Burnley Barracks Burnley, Lancashire A plan of the barracks in 1851 Site information Type Barracks Owner War Office Operator British Army Location Burnley Barracks Location within Burnley Show map of Burnley Burnley Barracks Location within Burnley Borough Show map of the Borough of Burnley Burnley Barracks Location within Lancashire Show map of Lancashire Coordinates 53°47′21″N 2°15′40″W / 53.7892°N 2.2610°W / 53.7892; -2.2610 Site history Built 1820 In use 1820-1898

**Burnley Barracks** was a military installation at [Burnley](/source/Burnley) in [Lancashire](/source/Lancashire), England.
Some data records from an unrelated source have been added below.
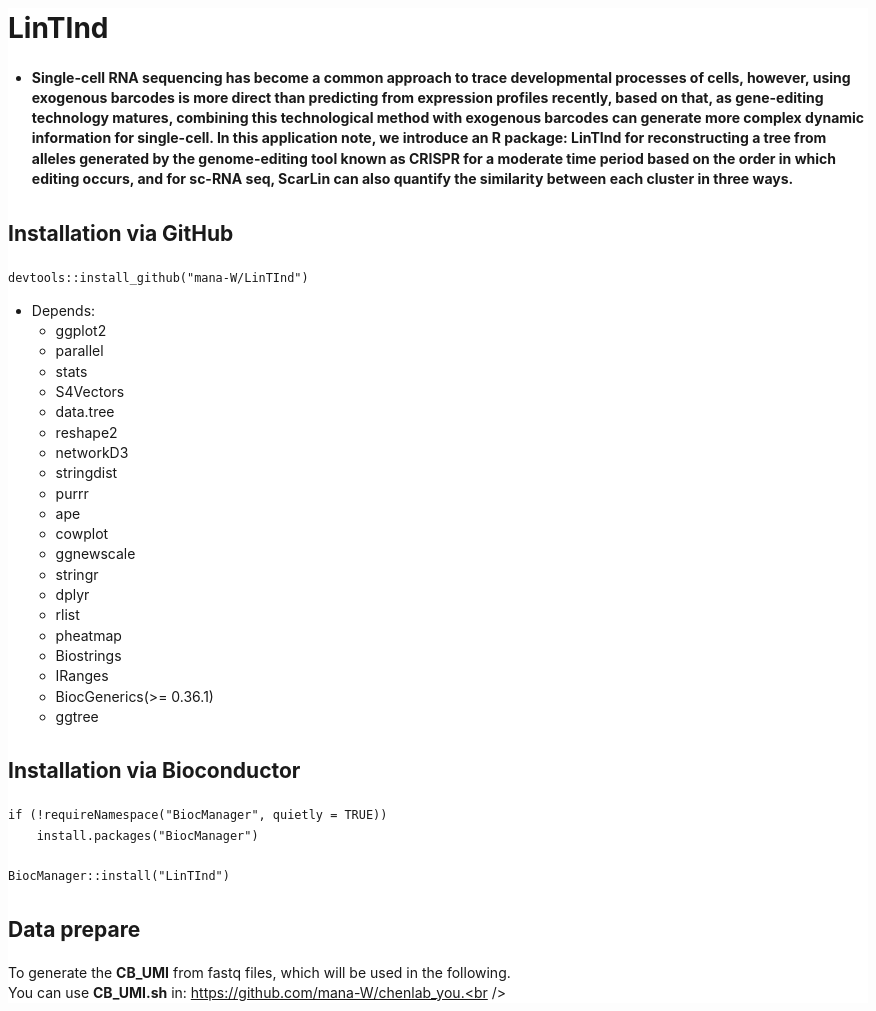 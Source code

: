 # LinTInd

+ **Single-cell RNA sequencing has become a common approach to trace developmental processes of cells, however, using exogenous barcodes is more direct than predicting from expression profiles recently, based on that, as gene-editing technology matures, combining this technological method with exogenous barcodes can generate more complex dynamic information for single-cell. In this application note, we introduce an R package: LinTInd for reconstructing a tree from alleles generated by the genome-editing tool known as CRISPR for a moderate time period based on the order in which editing occurs, and for sc-RNA seq, ScarLin can also quantify the similarity between each cluster in three ways.**

## Installation via GitHub
```
devtools::install_github("mana-W/LinTInd")
```
* Depends:<br />
  + ggplot2<br />
  + parallel<br />
  + stats<br />
  + S4Vectors<br />
  + data.tree<br />
  + reshape2<br />
  + networkD3<br />
  + stringdist<br />
  + purrr<br />
  + ape<br />
  + cowplot<br />
  + ggnewscale<br />
  + stringr<br />
  + dplyr<br />
  + rlist<br />
  + pheatmap<br />
  + Biostrings<br />
  + IRanges<br />
  + BiocGenerics(>= 0.36.1)<br />
  + ggtree<br />

## Installation via Bioconductor
```
if (!requireNamespace("BiocManager", quietly = TRUE))
    install.packages("BiocManager")

BiocManager::install("LinTInd")
```

## Data prepare

To generate the **CB_UMI** from fastq files, which will be used in the following.<br />
You can use **CB_UMI.sh** in: https://github.com/mana-W/chenlab_you.<br />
Built for cavalry, but later used for infantry and storage, military activities at the barracks declined in the late 19th century.

## Background

The time of the [French Revolutionary Wars](/source/French_Revolutionary_Wars) (1793-1802) was comparatively prosperous for Lancashire workers as although technology had reduced the importance of some traditional jobs, overall there was plenty of work and wages were high. During the [Napoleonic Wars](/source/Napoleonic_Wars) (1803-1815) that closely followed, exports diminished but this did not cause great hardship locally. However the peace led to a period when prices remained high but wages continuously fell.[1] Although [Manchester](/source/Manchester) and surrounding towns had been effected by the [Luddite](/source/Luddite) riots, it was not until 1818 that disturbances are recorded in Burnley. In September a Lancashire-wide strike of [spinners](/source/Spinning_(textiles)) and [weavers](/source/Weaving) saw large crowds on the streets and the [magistrates](/source/Magistrate_(England_and_Wales)) called troops from Manchester to disperse them. A few days later a mob attacked the [constable](/source/Constable) and "broke open" the prison to release those arrested.[2] Alarmed by the situation, the local authorities in 1819 not only constructed a new prison, but took the decision to station troops in the town with temporary barracks established at Lane Bridge.[a] A protest meeting in early August subsequently saw the only speaker arrested, whereas a similar one two weeks later in Manchester is remembered as the [Peterloo Massacre](/source/Peterloo_Massacre).[4]

## History

They (the unemployed) must lie down and die for anything I know; for if they would beg, I know of none who would give anything; and if they would rob or plunder, they have the soldiers of Burnley ready to give them their last supper.[5]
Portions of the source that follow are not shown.